The Oakland Strokes is a long established and very successful Junior level rowing club. Membership in the Oakland Strokes is open to all high school students and financial aid is available to those who qualify. There are some races in the fall, but the main racing season is the spring, between March and May and the season culminates in a two-day meet, the Southwest Junior Regional Championships, held in May at Lake Natoma in the Sacramento area, plus possibly national championships in June and international championships for qualified rowers. In 2000, at the US Rowing Junior National Championships, the Men's Lightweight team placed second and Men's Varsity team placed third.
The USRA publishes a directory of rowing organizations including schools and colleges.
The Legacy of Ed Lickiss
The Oakland Strokes was founded in 1974 by Ed Lickiss, a local electrical contractor, who, as a student at Cal, had won the Pacific Coast Sculling Championship for three years in a row and by 1940 was chosen to represent his country at the Olympic Games.
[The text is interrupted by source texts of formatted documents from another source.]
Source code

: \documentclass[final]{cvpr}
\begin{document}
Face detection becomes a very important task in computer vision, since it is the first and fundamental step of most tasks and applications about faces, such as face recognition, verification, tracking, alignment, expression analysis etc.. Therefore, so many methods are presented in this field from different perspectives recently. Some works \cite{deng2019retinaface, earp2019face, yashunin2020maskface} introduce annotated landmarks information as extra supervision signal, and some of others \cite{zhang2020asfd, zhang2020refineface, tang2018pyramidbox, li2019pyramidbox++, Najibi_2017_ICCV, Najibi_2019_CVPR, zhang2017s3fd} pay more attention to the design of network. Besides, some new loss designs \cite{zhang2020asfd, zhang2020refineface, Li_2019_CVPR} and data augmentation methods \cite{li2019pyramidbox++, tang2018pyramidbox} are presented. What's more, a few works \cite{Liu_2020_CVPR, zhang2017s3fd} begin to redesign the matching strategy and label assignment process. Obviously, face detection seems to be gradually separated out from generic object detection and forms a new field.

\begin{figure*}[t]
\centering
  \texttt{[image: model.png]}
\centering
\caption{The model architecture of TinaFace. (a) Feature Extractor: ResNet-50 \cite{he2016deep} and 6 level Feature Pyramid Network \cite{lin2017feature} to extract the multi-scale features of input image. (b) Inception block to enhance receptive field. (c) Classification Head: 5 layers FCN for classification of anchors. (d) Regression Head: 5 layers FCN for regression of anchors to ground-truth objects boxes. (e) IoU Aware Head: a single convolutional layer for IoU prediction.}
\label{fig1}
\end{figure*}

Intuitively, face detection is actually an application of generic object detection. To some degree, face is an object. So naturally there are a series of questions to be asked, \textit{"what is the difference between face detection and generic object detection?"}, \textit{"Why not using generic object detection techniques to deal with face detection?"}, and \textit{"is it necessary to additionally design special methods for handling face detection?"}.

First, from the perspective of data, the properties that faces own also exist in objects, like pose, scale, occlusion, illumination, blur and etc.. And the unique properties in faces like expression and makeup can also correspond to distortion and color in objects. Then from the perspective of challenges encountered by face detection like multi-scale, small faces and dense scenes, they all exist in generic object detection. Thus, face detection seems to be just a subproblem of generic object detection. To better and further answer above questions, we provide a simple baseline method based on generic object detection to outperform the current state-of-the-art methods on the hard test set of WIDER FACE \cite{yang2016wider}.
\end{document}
Because of the war, the games were cancelled and Ed joined the Army Air Corps instead.
After the war Ed returned to Oakland and to rowing, founded the Lake Merritt Rowing Club in 1960, and established a program of crew for high school students. Historically, crew had been a men's sport. Believing that women would also enjoy crew, Ed began training young women and, with Joanna Iverson and Ted Nash, founded the National Women's Rowing Association in 1964. Today the USRA honors him with the annual Edwin E. Lickiss Trophy for the Lightweight Women's Four Championship.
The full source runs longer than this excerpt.